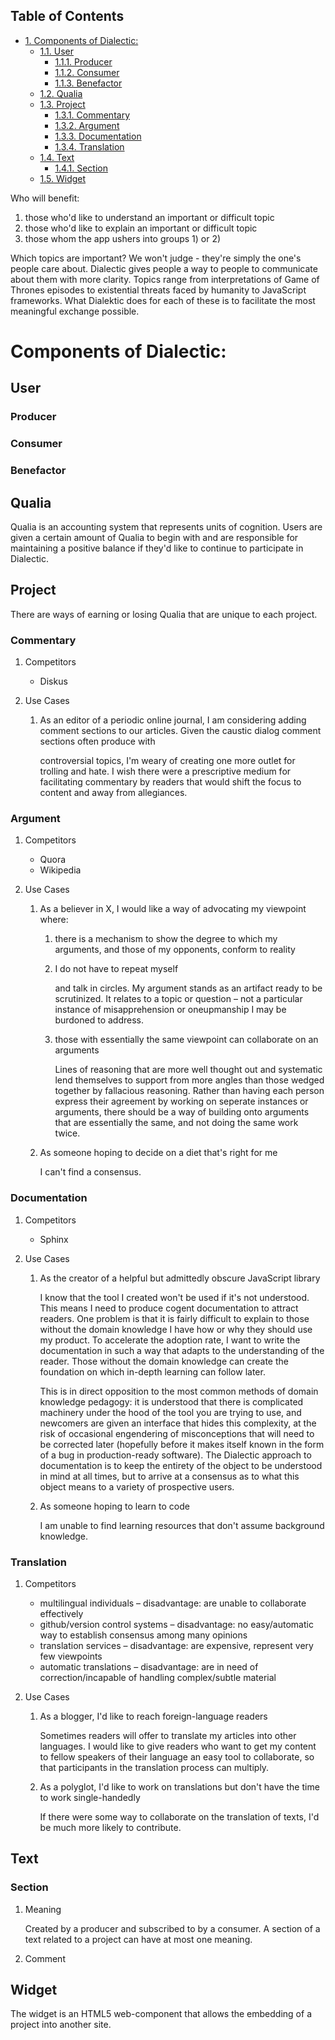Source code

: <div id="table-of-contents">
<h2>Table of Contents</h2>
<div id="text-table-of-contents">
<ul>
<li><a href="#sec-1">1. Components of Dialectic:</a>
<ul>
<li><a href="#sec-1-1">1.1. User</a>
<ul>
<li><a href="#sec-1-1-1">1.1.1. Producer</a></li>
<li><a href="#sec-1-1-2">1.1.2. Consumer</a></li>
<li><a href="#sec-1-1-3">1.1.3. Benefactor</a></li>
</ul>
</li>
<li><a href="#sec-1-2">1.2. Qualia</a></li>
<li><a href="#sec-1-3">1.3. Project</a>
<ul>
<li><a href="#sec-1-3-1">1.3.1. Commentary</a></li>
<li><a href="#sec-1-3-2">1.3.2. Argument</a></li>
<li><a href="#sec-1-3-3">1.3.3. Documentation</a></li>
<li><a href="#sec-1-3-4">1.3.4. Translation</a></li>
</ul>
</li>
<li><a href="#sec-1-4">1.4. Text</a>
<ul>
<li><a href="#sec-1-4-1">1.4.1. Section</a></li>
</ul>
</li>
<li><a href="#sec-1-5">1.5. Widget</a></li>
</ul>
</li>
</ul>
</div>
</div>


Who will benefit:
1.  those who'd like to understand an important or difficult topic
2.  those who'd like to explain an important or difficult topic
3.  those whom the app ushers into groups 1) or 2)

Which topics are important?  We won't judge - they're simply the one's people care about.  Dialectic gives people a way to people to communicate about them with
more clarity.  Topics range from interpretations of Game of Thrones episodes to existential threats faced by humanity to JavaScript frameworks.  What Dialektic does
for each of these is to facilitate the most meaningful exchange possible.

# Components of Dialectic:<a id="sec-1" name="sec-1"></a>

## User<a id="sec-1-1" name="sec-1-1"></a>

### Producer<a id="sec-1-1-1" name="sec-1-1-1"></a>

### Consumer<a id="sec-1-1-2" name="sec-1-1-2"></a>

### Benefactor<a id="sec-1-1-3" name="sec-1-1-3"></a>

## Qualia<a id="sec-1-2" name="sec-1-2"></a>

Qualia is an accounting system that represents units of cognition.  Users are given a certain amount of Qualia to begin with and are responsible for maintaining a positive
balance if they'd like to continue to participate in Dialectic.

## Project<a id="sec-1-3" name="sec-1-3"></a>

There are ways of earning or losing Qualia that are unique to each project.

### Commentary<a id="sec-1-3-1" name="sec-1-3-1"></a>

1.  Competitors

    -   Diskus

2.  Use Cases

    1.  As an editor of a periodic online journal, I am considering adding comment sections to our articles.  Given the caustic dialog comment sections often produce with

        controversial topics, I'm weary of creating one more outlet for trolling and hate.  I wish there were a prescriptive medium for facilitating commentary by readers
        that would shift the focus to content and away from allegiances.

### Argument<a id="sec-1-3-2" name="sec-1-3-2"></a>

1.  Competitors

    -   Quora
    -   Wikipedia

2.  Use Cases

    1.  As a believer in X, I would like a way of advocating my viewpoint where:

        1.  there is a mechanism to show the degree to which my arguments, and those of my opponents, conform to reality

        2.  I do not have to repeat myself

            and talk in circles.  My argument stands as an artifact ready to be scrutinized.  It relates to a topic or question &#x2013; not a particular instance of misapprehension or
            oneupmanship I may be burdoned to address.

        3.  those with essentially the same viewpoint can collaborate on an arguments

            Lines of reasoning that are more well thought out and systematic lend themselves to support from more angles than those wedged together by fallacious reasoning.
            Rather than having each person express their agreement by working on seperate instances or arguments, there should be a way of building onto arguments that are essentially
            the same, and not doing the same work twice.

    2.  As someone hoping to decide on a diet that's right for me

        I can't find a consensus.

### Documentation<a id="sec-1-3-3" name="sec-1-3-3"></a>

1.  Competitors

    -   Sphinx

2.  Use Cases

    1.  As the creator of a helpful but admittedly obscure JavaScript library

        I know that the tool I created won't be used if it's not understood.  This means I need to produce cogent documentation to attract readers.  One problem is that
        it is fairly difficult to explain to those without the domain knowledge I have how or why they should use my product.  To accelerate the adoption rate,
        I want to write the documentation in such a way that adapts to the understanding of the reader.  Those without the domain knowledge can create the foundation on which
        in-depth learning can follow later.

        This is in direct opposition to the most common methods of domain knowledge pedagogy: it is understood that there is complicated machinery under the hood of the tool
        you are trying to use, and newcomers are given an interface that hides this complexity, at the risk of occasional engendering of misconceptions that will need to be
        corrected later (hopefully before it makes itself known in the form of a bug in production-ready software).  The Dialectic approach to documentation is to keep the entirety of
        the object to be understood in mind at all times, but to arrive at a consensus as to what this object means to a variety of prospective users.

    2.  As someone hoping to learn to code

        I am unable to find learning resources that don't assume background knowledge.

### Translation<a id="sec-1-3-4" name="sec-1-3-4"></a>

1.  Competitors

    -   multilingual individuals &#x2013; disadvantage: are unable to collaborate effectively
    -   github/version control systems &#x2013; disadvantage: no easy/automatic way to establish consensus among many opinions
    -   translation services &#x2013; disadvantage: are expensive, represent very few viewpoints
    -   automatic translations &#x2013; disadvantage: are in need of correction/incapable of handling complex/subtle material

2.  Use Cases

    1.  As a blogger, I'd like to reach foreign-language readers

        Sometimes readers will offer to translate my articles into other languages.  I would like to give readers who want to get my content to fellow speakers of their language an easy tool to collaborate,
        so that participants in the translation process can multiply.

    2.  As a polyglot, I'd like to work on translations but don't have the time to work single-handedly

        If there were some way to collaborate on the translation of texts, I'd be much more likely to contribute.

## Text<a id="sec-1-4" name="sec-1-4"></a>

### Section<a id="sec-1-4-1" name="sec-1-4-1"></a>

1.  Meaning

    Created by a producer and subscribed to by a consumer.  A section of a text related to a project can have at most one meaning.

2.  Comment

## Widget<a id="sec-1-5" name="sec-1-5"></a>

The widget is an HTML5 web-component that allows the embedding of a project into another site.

---

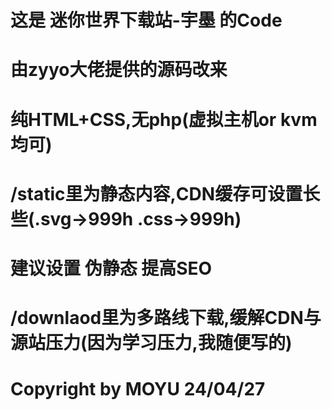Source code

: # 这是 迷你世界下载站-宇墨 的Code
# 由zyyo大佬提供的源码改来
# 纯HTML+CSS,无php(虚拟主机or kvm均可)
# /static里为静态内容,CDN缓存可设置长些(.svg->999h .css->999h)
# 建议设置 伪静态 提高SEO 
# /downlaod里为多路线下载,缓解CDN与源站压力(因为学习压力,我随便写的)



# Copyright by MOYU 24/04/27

* * *

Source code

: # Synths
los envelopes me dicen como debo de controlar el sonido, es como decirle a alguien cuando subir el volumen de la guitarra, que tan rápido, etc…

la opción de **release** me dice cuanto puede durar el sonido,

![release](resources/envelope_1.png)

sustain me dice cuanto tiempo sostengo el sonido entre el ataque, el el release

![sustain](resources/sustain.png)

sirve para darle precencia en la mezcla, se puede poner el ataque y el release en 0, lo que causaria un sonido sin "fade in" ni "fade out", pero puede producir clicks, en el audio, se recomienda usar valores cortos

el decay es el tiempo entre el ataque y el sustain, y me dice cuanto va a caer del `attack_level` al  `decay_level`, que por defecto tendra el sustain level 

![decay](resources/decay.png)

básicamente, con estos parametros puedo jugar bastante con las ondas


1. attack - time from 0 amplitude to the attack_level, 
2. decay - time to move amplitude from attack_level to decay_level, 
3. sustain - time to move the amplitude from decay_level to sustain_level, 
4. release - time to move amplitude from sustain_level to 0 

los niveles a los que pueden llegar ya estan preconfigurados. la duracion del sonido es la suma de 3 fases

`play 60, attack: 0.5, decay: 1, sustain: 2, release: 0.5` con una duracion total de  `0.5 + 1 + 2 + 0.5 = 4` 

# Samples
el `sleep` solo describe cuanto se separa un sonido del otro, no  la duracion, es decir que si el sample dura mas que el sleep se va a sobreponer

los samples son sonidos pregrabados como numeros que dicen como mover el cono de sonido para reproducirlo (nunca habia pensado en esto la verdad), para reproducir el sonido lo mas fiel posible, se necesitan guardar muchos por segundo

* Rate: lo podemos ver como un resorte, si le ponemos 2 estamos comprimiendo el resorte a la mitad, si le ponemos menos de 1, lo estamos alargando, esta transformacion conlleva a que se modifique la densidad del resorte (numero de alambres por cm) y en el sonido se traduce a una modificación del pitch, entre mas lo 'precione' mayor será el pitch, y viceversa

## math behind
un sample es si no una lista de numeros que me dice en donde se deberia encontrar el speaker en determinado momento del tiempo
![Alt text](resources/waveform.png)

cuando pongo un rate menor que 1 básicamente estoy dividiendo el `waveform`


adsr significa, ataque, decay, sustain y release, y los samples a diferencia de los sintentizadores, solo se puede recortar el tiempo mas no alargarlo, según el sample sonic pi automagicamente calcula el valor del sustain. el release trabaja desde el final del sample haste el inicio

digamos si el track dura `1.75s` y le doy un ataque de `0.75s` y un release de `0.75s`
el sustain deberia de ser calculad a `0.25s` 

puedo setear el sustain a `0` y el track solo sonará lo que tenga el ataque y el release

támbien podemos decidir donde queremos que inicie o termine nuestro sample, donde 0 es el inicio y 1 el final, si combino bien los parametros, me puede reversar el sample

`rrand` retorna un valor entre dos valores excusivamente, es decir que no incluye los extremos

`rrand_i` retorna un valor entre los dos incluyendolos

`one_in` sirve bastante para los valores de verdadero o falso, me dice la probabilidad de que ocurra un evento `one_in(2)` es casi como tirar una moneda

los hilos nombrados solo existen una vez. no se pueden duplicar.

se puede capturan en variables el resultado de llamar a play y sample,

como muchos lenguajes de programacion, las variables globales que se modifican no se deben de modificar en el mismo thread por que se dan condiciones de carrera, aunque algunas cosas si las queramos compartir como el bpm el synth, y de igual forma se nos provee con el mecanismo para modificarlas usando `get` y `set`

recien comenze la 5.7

[Your task] Repeat, exactly as they stand above, the lines from the line with "Lines of reasoning" to the line with "I know that", both lines included.

[Exercise answer]
            Lines of reasoning that are more well thought out and systematic lend themselves to support from more angles than those wedged together by fallacious reasoning.
            Rather than having each person express their agreement by working on seperate instances or arguments, there should be a way of building onto arguments that are essentially
            the same, and not doing the same work twice.

    2.  As someone hoping to decide on a diet that's right for me

        I can't find a consensus.

### Documentation<a id="sec-1-3-3" name="sec-1-3-3"></a>

1.  Competitors

    -   Sphinx

2.  Use Cases

    1.  As the creator of a helpful but admittedly obscure JavaScript library

        I know that the tool I created won't be used if it's not understood.  This means I need to produce cogent documentation to attract readers.  One problem is that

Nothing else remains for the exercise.